= InnovationXchange =

Open innovation intermediary based in Birmingham, England

The InnovationXchange, also known as IXC UK, is a Lincoln, UK-based open innovation services and consulting provider, whose purpose is to identify and create collaborative business, research and policy opportunities.

==History==

The InnovationXchange was founded in 2003, with a business model based on the works of John Wolpert (formerly of IBM's Alpha Works and Extreme Blue) and Henry Chesbrough.

Originally known as the Australian Industry InnovationXchange Network, its aim was to provide an open network for improved communication across industry, government, universities and the community.

In 2004 the InnovationXchange (IXC) undertook a pilot with John Wolpert to test the concept of using 'trusted intermediaries' i.e. facilitating confidential exchange of sensitive information.

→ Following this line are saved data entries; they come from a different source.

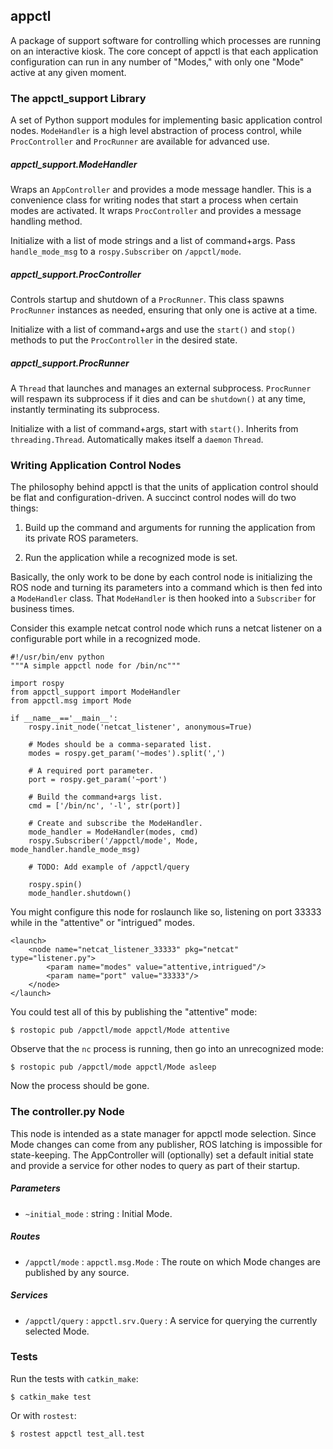 appctl
------

A package of support software for controlling which processes are running on an interactive kiosk.  The core concept of appctl is that each application configuration can run in any number of "Modes," with only one "Mode" active at any given moment.

### The appctl\_support Library

A set of Python support modules for implementing basic application control nodes.  `ModeHandler` is a high level abstraction of process control, while `ProcController` and `ProcRunner` are available for advanced use.

##### appctl\_support.ModeHandler

Wraps an `AppController` and provides a mode message handler.  This is a convenience class for writing nodes that start a process when certain modes are activated.  It wraps `ProcController` and provides a message handling method.

Initialize with a list of mode strings and a list of command+args.  Pass `handle_mode_msg` to a `rospy.Subscriber` on `/appctl/mode`.

##### appctl\_support.ProcController

Controls startup and shutdown of a `ProcRunner`.  This class spawns `ProcRunner` instances as needed, ensuring that only one is active at a time.

Initialize with a list of command+args and use the `start()` and `stop()` methods to put the `ProcController` in the desired state.

##### appctl\_support.ProcRunner

A `Thread` that launches and manages an external subprocess.  `ProcRunner` will respawn its subprocess if it dies and can be `shutdown()` at any time, instantly terminating its subprocess.

Initialize with a list of command+args, start with `start()`.  Inherits from `threading.Thread`.  Automatically makes itself a `daemon` `Thread`.

### Writing Application Control Nodes

The philosophy behind appctl is that the units of application control should be flat and configuration-driven.  A succinct control nodes will do two things:

1. Build up the command and arguments for running the application from its private ROS parameters.

2. Run the application while a recognized mode is set.

Basically, the only work to be done by each control node is initializing the ROS node and turning its parameters into a command which is then fed into a `ModeHandler` class.  That `ModeHandler` is then hooked into a `Subscriber` for business times.

Consider this example netcat control node which runs a netcat listener on a configurable port while in a recognized mode.

    #!/usr/bin/env python
    """A simple appctl node for /bin/nc"""
    
    import rospy
    from appctl_support import ModeHandler
    from appctl.msg import Mode
    
    if __name__=='__main__':
        rospy.init_node('netcat_listener', anonymous=True)
    
        # Modes should be a comma-separated list.
        modes = rospy.get_param('~modes').split(',')
    
        # A required port parameter.
        port = rospy.get_param('~port')
    
        # Build the command+args list.
        cmd = ['/bin/nc', '-l', str(port)]
    
        # Create and subscribe the ModeHandler.
        mode_handler = ModeHandler(modes, cmd)
        rospy.Subscriber('/appctl/mode', Mode, mode_handler.handle_mode_msg)
    
        # TODO: Add example of /appctl/query
    
        rospy.spin()
        mode_handler.shutdown()

You might configure this node for roslaunch like so, listening on port 33333 while in the "attentive" or "intrigued" modes.

    <launch>
        <node name="netcat_listener_33333" pkg="netcat" type="listener.py">
            <param name="modes" value="attentive,intrigued"/>
            <param name="port" value="33333"/>
        </node>
    </launch>

You could test all of this by publishing the "attentive" mode:

    $ rostopic pub /appctl/mode appctl/Mode attentive

Observe that the `nc` process is running, then go into an unrecognized mode:

    $ rostopic pub /appctl/mode appctl/Mode asleep

Now the process should be gone.

### The controller.py Node

This node is intended as a state manager for appctl mode selection.  Since Mode changes can come from any publisher, ROS latching is impossible for state-keeping.  The AppController will (optionally) set a default initial state and provide a service for other nodes to query as part of their startup.

##### Parameters

* `~initial_mode` : string : Initial Mode.

##### Routes

* `/appctl/mode` : `appctl.msg.Mode` : The route on which Mode changes are published by any source.

##### Services

* `/appctl/query` : `appctl.srv.Query` : A service for querying the currently selected Mode.

### Tests

Run the tests with `catkin_make`:

    $ catkin_make test

Or with `rostest`:

    $ rostest appctl test_all.test

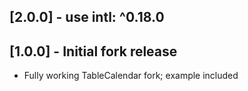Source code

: ## [2.0.0] - use intl: ^0.18.0
## [1.0.0] - Initial fork release

* Fully working TableCalendar fork; example included
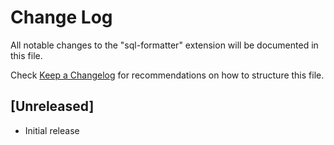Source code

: # Change Log
All notable changes to the "sql-formatter" extension will be documented in this file.

Check [Keep a Changelog](http://keepachangelog.com/) for recommendations on how to structure this file.

## [Unreleased]
- Initial release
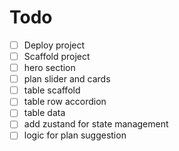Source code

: # Todo

- [ ] Deploy project
- [ ] Scaffold project
- [ ] hero section
- [ ] plan slider and cards
- [ ] table scaffold
- [ ] table row accordion
- [ ] table data
- [ ] add zustand for state management
- [ ] logic for plan suggestion
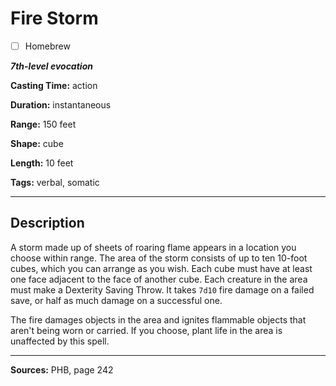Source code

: # Fire Storm

- [ ] Homebrew

***7th-level evocation***

**Casting Time:** action

**Duration:** instantaneous

**Range:** 150 feet

**Shape:** cube

**Length:** 10 feet

**Tags:** verbal, somatic

---

## Description
A storm made up of sheets of roaring flame appears in a location you choose within range.
The area of the storm consists of up to ten 10-foot cubes, which you can arrange as you wish.
Each cube must have at least one face adjacent to the face of another cube.
Each creature in the area must make a Dexterity Saving Throw.
It takes `7d10` fire damage on a failed save, or half as much damage on a successful one.

The fire damages objects in the area and ignites flammable objects that aren't being worn or carried.
If you choose, plant life in the area is unaffected by this spell.

---

**Sources:** PHB, page 242
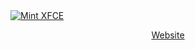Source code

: <a href="https://geeofree.vercel.app/" target="_blank" rel="noreferrer noopener">
  <img src="https://i.imgur.com/GgI0RCq.png" alt="Mint XFCE">
</a>

<p align="center">
  <a href="https://geeofree.vercel.app" target="_blank" rel="noreferrer noopener">
    Website
  </a>
</p>
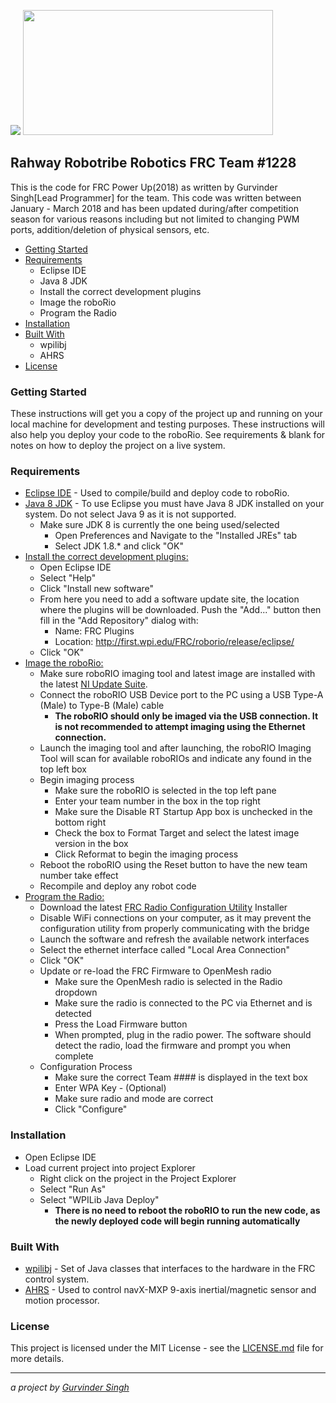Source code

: <img src= "https://static.wixstatic.com/media/949cc6_31587017db2f43738a6ee9d36b743450~mv2.png/v1/crop/x_0,y_0,w_976,h_498/fill/w_400,h_200,al_c,usm_0.66_1.00_0.01/949cc6_31587017db2f43738a6ee9d36b743450~mv2.png"/> <img src= "https://upload.wikimedia.org/wikipedia/commons/thumb/f/fe/2018_FIRST_Power_Up_game_logo.svg/1200px-2018_FIRST_Power_Up_game_logo.svg.png" height="200px" width="400px"/>

## Rahway Robotribe Robotics FRC Team #1228
This is the code for FRC Power Up(2018) as written by Gurvinder Singh[Lead Programmer] for the team. This code was written between January - March 2018 and has been updated during/after competition season for various reasons including but not limited to changing PWM ports, addition/deletion of physical sensors, etc.
* [Getting Started](#getting-started)
* [Requirements](#requirements)
  * Eclipse IDE
  * Java 8 JDK
  * Install the correct development plugins
  * Image the roboRio
  * Program the Radio
* [Installation](#installation)
* [Built With](#built-with)
  * wpilibj
  * AHRS
* [License](#license)

### Getting Started
These instructions will get you a copy of the project up and running on your local machine for development and testing purposes. These instructions will also help you deploy your code to the roboRio. See requirements & blank for notes on how to deploy the project on a live system.

### Requirements ###
* [Eclipse IDE](https://www.eclipse.org/downloads/) - Used to compile/build and deploy code to roboRio.
* [Java 8 JDK](http://www.oracle.com/technetwork/java/javase/downloads/jdk8-downloads-2133151.html) - To use Eclipse you must have Java 8 JDK installed on your system. Do not select Java 9 as it is not supported.
  * Make sure JDK 8 is currently the one being used/selected
    * Open Preferences and Navigate to the "Installed JREs" tab
    * Select JDK 1.8.* and click "OK"
* [Install the correct development plugins:](https://wpilib.screenstepslive.com/s/currentCS/m/getting_started/l/599679-installing-eclipse-c-java)
  * Open Eclipse IDE
  * Select "Help"
  * Click "Install new software"
  * From here you need to add a software update site, the location where the plugins will be downloaded. Push the "Add..."   button then fill in the "Add Repository" dialog with:
      * Name: FRC Plugins
      * Location: http://first.wpi.edu/FRC/roborio/release/eclipse/
  * Click "OK"
* [Image the roboRio:](https://wpilib.screenstepslive.com/s/currentCS/m/getting_started/l/144984-imaging-your-roborio)
  * Make sure roboRIO imaging tool and latest image are installed with the latest [NI Update Suite](https://wpilib.screenstepslive.com/s/currentCS/m/labview/l/144150-installing-the-frc-update-suite-all-languages).
  * Connect the roboRIO USB Device port to the PC using a USB Type-A (Male) to Type-B (Male) cable
    * **The roboRIO should only be imaged via the USB connection. It is not recommended to attempt imaging using the Ethernet connection.**
  * Launch the imaging tool and after launching, the roboRIO Imaging Tool will scan for available roboRIOs and indicate any found in the top left box
  * Begin imaging process
    * Make sure the roboRIO is selected in the top left pane
    * Enter your team number in the box in the top right
    * Make sure the Disable RT Startup App box is unchecked in the bottom right
    * Check the box to Format Target and select the latest image version in the box
    * Click Reformat to begin the imaging process
  * Reboot the roboRIO using the Reset button to have the new team number take effect
  * Recompile and deploy any robot code
* [Program the Radio:](https://wpilib.screenstepslive.com/s/currentCS/m/getting_started/l/144986-programming-your-radio)
  * Download the latest [FRC Radio Configuration Utility](https://firstfrc.blob.core.windows.net/frc2018/Radio/FRC_Radio_Configuration_18_1_0.zip) Installer
  * Disable WiFi connections on your computer, as it may prevent the configuration utility from properly communicating with the bridge
  * Launch the software and refresh the available network interfaces
  * Select the ethernet interface called "Local Area Connection"
  * Click "OK"
  * Update or re-load the FRC Firmware to OpenMesh radio
    * Make sure the OpenMesh radio is selected in the Radio dropdown
    * Make sure the radio is connected to the PC via Ethernet and is detected
    * Press the Load Firmware button
    * When prompted, plug in the radio power. The software should detect the radio, load the firmware and prompt you when complete
  * Configuration Process
    * Make sure the correct Team #### is displayed in the text box
    * Enter WPA Key - (Optional)
    * Make sure radio and mode are correct
    * Click "Configure"

### Installation ###
* Open Eclipse IDE
* Load current project into project Explorer
  * Right click on the project in the Project Explorer
  * Select "Run As"
  * Select "WPILib Java Deploy"
    * **There is no need to reboot the roboRIO to run the new code, as the newly deployed code will begin running automatically**

### Built With ###
* [wpilibj](http://first.wpi.edu/FRC/roborio/release/docs/java/) - Set of Java classes that interfaces to the hardware in the FRC control system.
* [AHRS](https://pdocs.kauailabs.com/navx-mxp/software/roborio-libraries/java/) - Used to control navX-MXP 9-axis inertial/magnetic sensor and motion processor.

### License ###
This project is licensed under the MIT License - see the [LICENSE.md](LICENSE.md) file for more details.
- - - -
_a project by [Gurvinder Singh](https://github.com/tubbyyyy)_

The pilot demonstrated that often organisations do not understand why external parties might value their capabilities. Further, they may not have assessed their capabilities and/or considered partnerships. This pilot was supported by the Commonwealth and Victorian governments.

This pilot was deemed a success and in 2006, the University of Birmingham licensed the InnovationXchange model in the UK.

As a publicly available example of the services IXC provide (as most work is highly confidential), in 2010 the company 'matched' Jaguar Land Rover with Bladon Jets, innovators of micro gas turbines.

In 2018 the company had a change of ownership and the business moved its head-office location from Birmingham to Lincoln.

==Operation==
The IXC "trusted intermediary" model operated via a legal and ethical framework to enable organisations to connect with external sources of knowledge, ideas or technologies, or markets for business development, whilst protecting their Intellectual Property (IP). In practice this entailed an IXC Intermediary being embedded into an organisation and acting as both an internal and external innovation connector. Internally, the intermediary provided advice and guidance on structure and process development, helped connect sources of information and facilitated the sharing of knowledge. Externally, the intermediary identified potential solutions (technologies, materials etc.) and partners to address internally identified needs. This model operated in the UK until approximately 2017. Alongside the Intermediary service IXC developed a broad range of innovation services including technology scouting, horizon scanning, training, and partner searching which continue to be provided.

Subsequent to the 2018 change of ownership the focus of operations shifted with the decision to develop a digital platform. The Flo.How platform, launched in 2021, provides innovation tools and guidance for SME businesses and business advisers which engage with such businesses. This is a significant diversification from the original business model.